● Activity
Set down every entry exactly as it stands, omitting any picture.
***
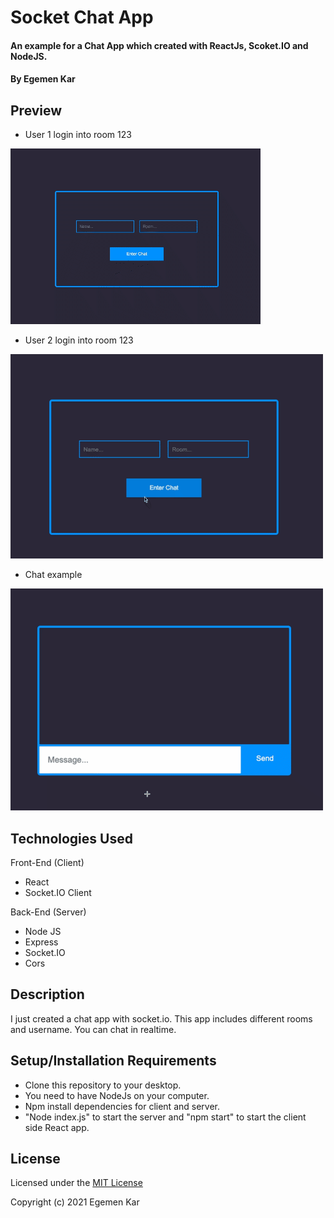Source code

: # Socket Chat App

#### An example for a Chat App which created with ReactJs, Scoket.IO and NodeJS.

#### By Egemen Kar

## Preview

* User 1 login into room 123

![egemen-chat](egemen-chat.gif)

* User 2 login into room 123

![elon-chat](elon-chat.gif)

* Chat example

![chat](chat.gif)

## Technologies Used

Front-End (Client)

* React
* Socket.IO Client

Back-End (Server)

* Node JS
* Express
* Socket.IO
* Cors

## Description

I just created a chat app with socket.io. This app includes different rooms and username. You can chat in realtime.

## Setup/Installation Requirements

* Clone this repository to your desktop.
* You need to have NodeJs on your computer.
* Npm install dependencies for client and server.
* "Node index.js" to start the server and "npm start" to start the client side React app.

## License

Licensed under the [MIT License](LICENSE)

Copyright (c) 2021 Egemen Kar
***
● Result below
Source code

: # Socket Chat App

#### An example for a Chat App which created with ReactJs, Scoket.IO and NodeJS.

#### By Egemen Kar

## Preview

* User 1 login into room 123

![egemen-chat](egemen-chat.gif)

* User 2 login into room 123

![elon-chat](elon-chat.gif)

* Chat example

![chat](chat.gif)

## Technologies Used

Front-End (Client)

* React
* Socket.IO Client

Back-End (Server)

* Node JS
* Express
* Socket.IO
* Cors

## Description

I just created a chat app with socket.io. This app includes different rooms and username. You can chat in realtime.

## Setup/Installation Requirements

* Clone this repository to your desktop.
* You need to have NodeJs on your computer.
* Npm install dependencies for client and server.
* "Node index.js" to start the server and "npm start" to start the client side React app.

## License

Licensed under the [MIT License](LICENSE)

Copyright (c) 2021 Egemen Kar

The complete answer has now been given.